§ **Directions**
An exact copy of every record is required.

[Records contained in a dataset]
____

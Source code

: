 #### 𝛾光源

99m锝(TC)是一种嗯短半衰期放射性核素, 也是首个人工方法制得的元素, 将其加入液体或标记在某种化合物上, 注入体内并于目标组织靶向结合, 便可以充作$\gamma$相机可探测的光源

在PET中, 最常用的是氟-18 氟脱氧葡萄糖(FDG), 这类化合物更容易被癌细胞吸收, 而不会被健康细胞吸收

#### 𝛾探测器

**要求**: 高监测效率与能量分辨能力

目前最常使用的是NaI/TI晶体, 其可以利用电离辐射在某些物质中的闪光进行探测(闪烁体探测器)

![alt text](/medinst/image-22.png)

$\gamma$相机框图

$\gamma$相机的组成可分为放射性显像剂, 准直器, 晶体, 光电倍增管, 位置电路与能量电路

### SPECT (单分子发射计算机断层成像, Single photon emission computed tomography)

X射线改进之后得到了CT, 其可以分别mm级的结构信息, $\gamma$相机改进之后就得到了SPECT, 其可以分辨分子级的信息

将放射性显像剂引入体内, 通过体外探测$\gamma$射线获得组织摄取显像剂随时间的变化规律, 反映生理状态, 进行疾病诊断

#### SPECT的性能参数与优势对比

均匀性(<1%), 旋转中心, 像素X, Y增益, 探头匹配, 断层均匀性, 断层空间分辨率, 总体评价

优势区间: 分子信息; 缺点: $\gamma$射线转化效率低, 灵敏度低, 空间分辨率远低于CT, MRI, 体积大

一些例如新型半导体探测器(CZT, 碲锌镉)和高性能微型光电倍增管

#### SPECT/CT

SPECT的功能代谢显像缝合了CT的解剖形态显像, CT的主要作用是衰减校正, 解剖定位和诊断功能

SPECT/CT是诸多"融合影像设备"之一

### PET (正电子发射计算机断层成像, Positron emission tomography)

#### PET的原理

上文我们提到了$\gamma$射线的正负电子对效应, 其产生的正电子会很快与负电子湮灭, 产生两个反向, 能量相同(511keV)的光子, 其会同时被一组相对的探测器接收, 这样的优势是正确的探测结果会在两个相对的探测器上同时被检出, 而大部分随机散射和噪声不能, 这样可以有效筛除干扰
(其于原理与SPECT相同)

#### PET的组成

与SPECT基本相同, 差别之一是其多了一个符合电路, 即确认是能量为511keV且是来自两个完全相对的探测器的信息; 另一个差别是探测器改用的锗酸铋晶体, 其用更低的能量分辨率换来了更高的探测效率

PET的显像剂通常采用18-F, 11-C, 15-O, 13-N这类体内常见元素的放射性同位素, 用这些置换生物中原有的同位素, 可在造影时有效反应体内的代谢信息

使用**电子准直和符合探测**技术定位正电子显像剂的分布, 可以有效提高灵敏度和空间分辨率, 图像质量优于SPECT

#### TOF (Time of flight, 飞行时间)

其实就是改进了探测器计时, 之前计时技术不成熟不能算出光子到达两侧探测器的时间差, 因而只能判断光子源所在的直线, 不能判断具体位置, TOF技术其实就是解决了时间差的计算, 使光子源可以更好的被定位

____

§ **Result below**
Source code

: #### 𝛾光源

99m锝(TC)是一种嗯短半衰期放射性核素, 也是首个人工方法制得的元素, 将其加入液体或标记在某种化合物上, 注入体内并于目标组织靶向结合, 便可以充作$\gamma$相机可探测的光源

在PET中, 最常用的是氟-18 氟脱氧葡萄糖(FDG), 这类化合物更容易被癌细胞吸收, 而不会被健康细胞吸收

#### 𝛾探测器

**要求**: 高监测效率与能量分辨能力

目前最常使用的是NaI/TI晶体, 其可以利用电离辐射在某些物质中的闪光进行探测(闪烁体探测器)

![alt text](/medinst/image-22.png)

$\gamma$相机框图

$\gamma$相机的组成可分为放射性显像剂, 准直器, 晶体, 光电倍增管, 位置电路与能量电路

### SPECT (单分子发射计算机断层成像, Single photon emission computed tomography)

X射线改进之后得到了CT, 其可以分别mm级的结构信息, $\gamma$相机改进之后就得到了SPECT, 其可以分辨分子级的信息

将放射性显像剂引入体内, 通过体外探测$\gamma$射线获得组织摄取显像剂随时间的变化规律, 反映生理状态, 进行疾病诊断

#### SPECT的性能参数与优势对比

均匀性(<1%), 旋转中心, 像素X, Y增益, 探头匹配, 断层均匀性, 断层空间分辨率, 总体评价

优势区间: 分子信息; 缺点: $\gamma$射线转化效率低, 灵敏度低, 空间分辨率远低于CT, MRI, 体积大

一些例如新型半导体探测器(CZT, 碲锌镉)和高性能微型光电倍增管

#### SPECT/CT

SPECT的功能代谢显像缝合了CT的解剖形态显像, CT的主要作用是衰减校正, 解剖定位和诊断功能

SPECT/CT是诸多"融合影像设备"之一

### PET (正电子发射计算机断层成像, Positron emission tomography)

#### PET的原理

上文我们提到了$\gamma$射线的正负电子对效应, 其产生的正电子会很快与负电子湮灭, 产生两个反向, 能量相同(511keV)的光子, 其会同时被一组相对的探测器接收, 这样的优势是正确的探测结果会在两个相对的探测器上同时被检出, 而大部分随机散射和噪声不能, 这样可以有效筛除干扰
(其于原理与SPECT相同)

#### PET的组成

与SPECT基本相同, 差别之一是其多了一个符合电路, 即确认是能量为511keV且是来自两个完全相对的探测器的信息; 另一个差别是探测器改用的锗酸铋晶体, 其用更低的能量分辨率换来了更高的探测效率

PET的显像剂通常采用18-F, 11-C, 15-O, 13-N这类体内常见元素的放射性同位素, 用这些置换生物中原有的同位素, 可在造影时有效反应体内的代谢信息

使用**电子准直和符合探测**技术定位正电子显像剂的分布, 可以有效提高灵敏度和空间分辨率, 图像质量优于SPECT

#### TOF (Time of flight, 飞行时间)

其实就是改进了探测器计时, 之前计时技术不成熟不能算出光子到达两侧探测器的时间差, 因而只能判断光子源所在的直线, 不能判断具体位置, TOF技术其实就是解决了时间差的计算, 使光子源可以更好的被定位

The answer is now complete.